Exposition : l’hommage tout en dérision des Beaux-Arts à Wolinksi

« Le talent n’a jamais suffi » (années 2000), de Georges Wolinski, feutres noirs et de couleur, correcteur blanc.

Georges Wolinski vomissait l’art contemporain. Il ne voyait en lui qu’un spectacle obscène et mercantile, dépourvu de toute forme de beauté. « Plus c’est cher, plus c’est beau ! (…) Il n’y a plus de limites au pire-que-tout. Le spectateur jouit devant l’insupportable, parce qu’il se sent supérieur, plus intelligent que celui qui a la nausée, qui ne comprend pas. Il ricane à la pensée de tous ces cons horrifiés, scandalisés, choqués, tous ces minus qui refusent d’être modernes et d’admirer le dégueulasse, le débectant et le moche », écrit-il dans un dessin publié dans Charlie Hebdo, en septembre 2008, dont l’original est présenté aux Beaux-Arts de Paris, aux côtés d’autres charges du même tonneau.

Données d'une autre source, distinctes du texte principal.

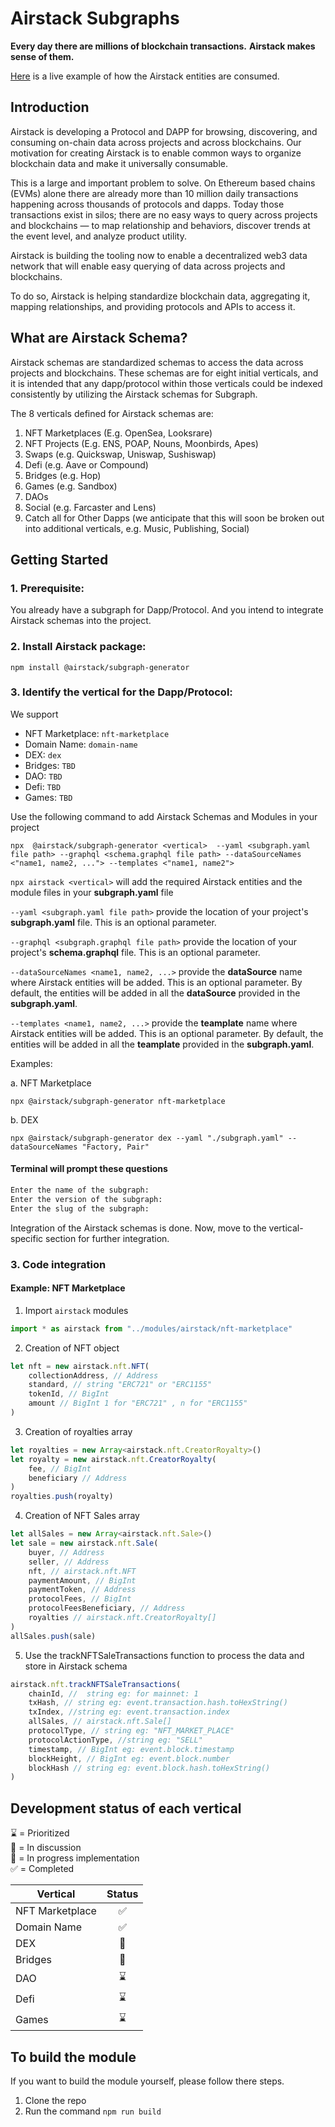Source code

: # Airstack Subgraphs

**Every day there are millions of blockchain transactions.**
**Airstack makes sense of them.**

[Here](https://app.airstack.xyz/) is a live example of how the Airstack entities are consumed.

## Introduction

Airstack is developing a Protocol and DAPP for browsing, discovering, and consuming on-chain data across projects and across blockchains. Our motivation for creating Airstack is to enable common ways to organize blockchain data and make it universally consumable.

This is a large and important problem to solve. On Ethereum based chains (EVMs) alone there are already more than 10 million daily transactions happening across thousands of protocols and dapps. Today those transactions exist in silos; there are no easy ways to query across projects and blockchains — to map relationship and behaviors, discover trends at the event level, and analyze product utility.

Airstack is building the tooling now to enable a decentralized web3 data network that will enable easy querying of data across projects and blockchains.

To do so, Airstack is helping standardize blockchain data, aggregating it, mapping relationships, and providing protocols and APIs to access it.

## What are Airstack Schema?

Airstack schemas are standardized schemas to access the data across projects and blockchains.
These schemas are for eight initial verticals, and it is intended that any dapp/protocol within those verticals could be indexed consistently by utilizing the Airstack schemas for Subgraph.

The 8 verticals defined for Airstack schemas are:

1. NFT Marketplaces (E.g. OpenSea, Looksrare)
2. NFT Projects (E.g. ENS, POAP, Nouns, Moonbirds, Apes)
3. Swaps (e.g. Quickswap, Uniswap, Sushiswap)
4. Defi (e.g. Aave or Compound)
5. Bridges (e.g. Hop)
6. Games (e.g. Sandbox)
7. DAOs
8. Social (e.g. Farcaster and Lens)
9. Catch all for Other Dapps (we anticipate that this will soon be broken out into additional verticals, e.g. Music, Publishing, Social)

## Getting Started

### 1. Prerequisite:

You already have a subgraph for Dapp/Protocol. And you intend to integrate Airstack schemas into the project.

### 2. Install Airstack package:

```npm
npm install @airstack/subgraph-generator
```

### 3. Identify the vertical for the Dapp/Protocol:

We support

-   NFT Marketplace: `nft-marketplace`
-   Domain Name: `domain-name`
-   DEX: `dex`
-   Bridges: `TBD`
-   DAO: `TBD`
-   Defi: `TBD`
-   Games: `TBD`

Use the following command to add Airstack Schemas and Modules in your project

```npm
npx  @airstack/subgraph-generator <vertical>  --yaml <subgraph.yaml file path> --graphql <schema.graphql file path> --dataSourceNames <"name1, name2, ..."> --templates <"name1, name2">
```

`npx airstack <vertical>`
will add the required Airstack entities and the module files in your **subgraph.yaml** file

`--yaml <subgraph.yaml file path>`
provide the location of your project's **subgraph.yaml** file. This is an optional parameter.

`--graphql <subgraph.graphql file path>`
provide the location of your project's **schema.graphql** file. This is an optional parameter.

`--dataSourceNames <name1, name2, ...>` provide the **dataSource** name where Airstack entities will be added. This is an optional parameter. By default, the entities will be added in all the **dataSource** provided in the **subgraph.yaml**.

`--templates <name1, name2, ...>` provide the **teamplate** name where Airstack entities will be added. This is an optional parameter. By default, the entities will be added in all the **teamplate** provided in the **subgraph.yaml**.

Examples:

a. NFT Marketplace

```
npx @airstack/subgraph-generator nft-marketplace
```

b. DEX

```
npx @airstack/subgraph-generator dex --yaml "./subgraph.yaml" --dataSourceNames "Factory, Pair"
```

#### Terminal will prompt these questions

```sh
Enter the name of the subgraph:
Enter the version of the subgraph:
Enter the slug of the subgraph:
```

Integration of the Airstack schemas is done. Now, move to the vertical-specific section for further integration.

### 3. Code integration

#### Example: NFT Marketplace

1. Import `airstack` modules

```ts
import * as airstack from "../modules/airstack/nft-marketplace"
```

2. Creation of NFT object

```ts
let nft = new airstack.nft.NFT(
    collectionAddress, // Address
    standard, // string "ERC721" or "ERC1155"
    tokenId, // BigInt
    amount // BigInt 1 for "ERC721" , n for "ERC1155"
)
```

3. Creation of royalties array

```ts
let royalties = new Array<airstack.nft.CreatorRoyalty>()
let royalty = new airstack.nft.CreatorRoyalty(
    fee, // BigInt
    beneficiary // Address
)
royalties.push(royalty)
```

4. Creation of NFT Sales array

```ts
let allSales = new Array<airstack.nft.Sale>()
let sale = new airstack.nft.Sale(
    buyer, // Address
    seller, // Address
    nft, // airstack.nft.NFT
    paymentAmount, // BigInt
    paymentToken, // Address
    protocolFees, // BigInt
    protocolFeesBeneficiary, // Address
    royalties // airstack.nft.CreatorRoyalty[]
)
allSales.push(sale)
```

5. Use the trackNFTSaleTransactions function to process the data and store in Airstack schema

```ts
airstack.nft.trackNFTSaleTransactions(
    chainId, //  string eg: for mainnet: 1
    txHash, // string eg: event.transaction.hash.toHexString()
    txIndex, //string eg: event.transaction.index
    allSales, // airstack.nft.Sale[]
    protocolType, // string eg: "NFT_MARKET_PLACE"
    protocolActionType, //string eg: "SELL"
    timestamp, // BigInt eg: event.block.timestamp
    blockHeight, // BigInt eg: event.block.number
    blockHash // string eg: event.block.hash.toHexString()
)
```

## Development status of each vertical

⌛ = Prioritized<br/>
💬 = In discussion<br/>
🔨 = In progress implementation<br/>
✅ = Completed<br/>

| Vertical        | Status |
| --------------- | :----: |
| NFT Marketplace |   ✅   |
| Domain Name     |   ✅   |
| DEX             |   🔨   |
| Bridges         |   💬   |
| DAO             |   ⌛   |
| Defi            |   ⌛   |
| Games           |   ⌛   |

## To build the module

If you want to build the module yourself, please follow there steps.

1. Clone the repo
2. Run the command
   `npm run build`
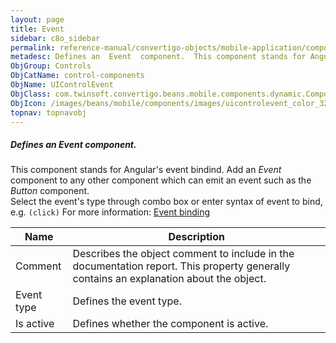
 ```yaml
---
layout: page
title: Event
sidebar: c8o_sidebar
permalink: reference-manual/convertigo-objects/mobile-application/components/control-components/event/
metadesc: Defines an  Event  component.  This component stands for Angular's event bindind. Add an  Event  component to any other component which can emit an ev
ObjGroup: Controls
ObjCatName: control-components
ObjName: UIControlEvent
ObjClass: com.twinsoft.convertigo.beans.mobile.components.dynamic.ComponentManager$3
ObjIcon: /images/beans/mobile/components/images/uicontrolevent_color_32x32.png
topnav: topnavobj
---
```

##### Defines an <i>Event</i> component. 
This component stands for Angular's event bindind.
Add an <i>Event</i> component to any other component which can emit an event such as the <i>Button</i> component.<br>Select the event's type through combo box or enter syntax of event to bind, e.g. <code>(click)</code>
For more information: <a href='https://angular.io/guide/template-syntax#event-binding---event-' target='_blank'>Event binding</a>

Name | Description 
--- | ---
Comment | Describes the object comment to include in the documentation report.  This property generally contains an explanation about the object. 
Event type | Defines the event type.   
Is active | Defines whether the component is active.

L’école de la rue Bonaparte, qu’il fréquenta en 1955 au sein de la section architecture, expose une quarantaine de pièces offertes par la famille du dessinateur assassiné il y a six ans, lors de l’attentat contre Charlie Hebdo. On conviendra que la direction des Beaux-Arts, établissement voué à former les créateurs de demain, ne manque ni de dérision ni d’esprit critique en mettant ainsi en avant ces diatribes mêlant texte et dessin dans lesquelles les plasticiens les plus célèbres en prennent pour leur grade.

Tracé épuré

Ainsi Arman, accusé de « casser, salir, empiler, accumuler, cabosser, entasser » des objets manufacturés, plutôt que de « célébrer la beauté du corps des femmes ». Ou Christian Boltanski, coupable du même péché d’amoncellement et de fabriquer du « néant » dans un atelier « désert ». Sans oublier Jeff Koons – sa tête de Turc préférée – accusé de « sculpter d’énormes chenilles gonflables » alors qu’il adore Courbet et Manet. Les journalistes sont lapidés de concert : « Pas un seul n’ose dire que c’est de la merde. » Idem des mécènes, au premier rang desquels François Pinault : « Avant, les riches aimaient l’art pompier, aujourd’hui, ils font les malins en achetant du scandale à prix d’or. Le problème, c’est que le scandale n’est plus scandaleux. »

Pourquoi tant de haine ? « Suis-je devenu un vieux con ? Après tout, pourquoi pas », s’interroge le polémiste. L’explication suffirait si Wolinski ne louait pas, en contrepoint, ses idoles à lui : Matisse, Manet et surtout Ingres (qui fut formé aux Beaux-Arts avant d’y enseigner). L’allégeance au trait le relie au père de la Grande Odalisque, comme c’est le cas de nombreux adeptes du tracé épuré, qu’ils soient illustrateurs, dessinateurs de presse ou auteurs de bande dessinée.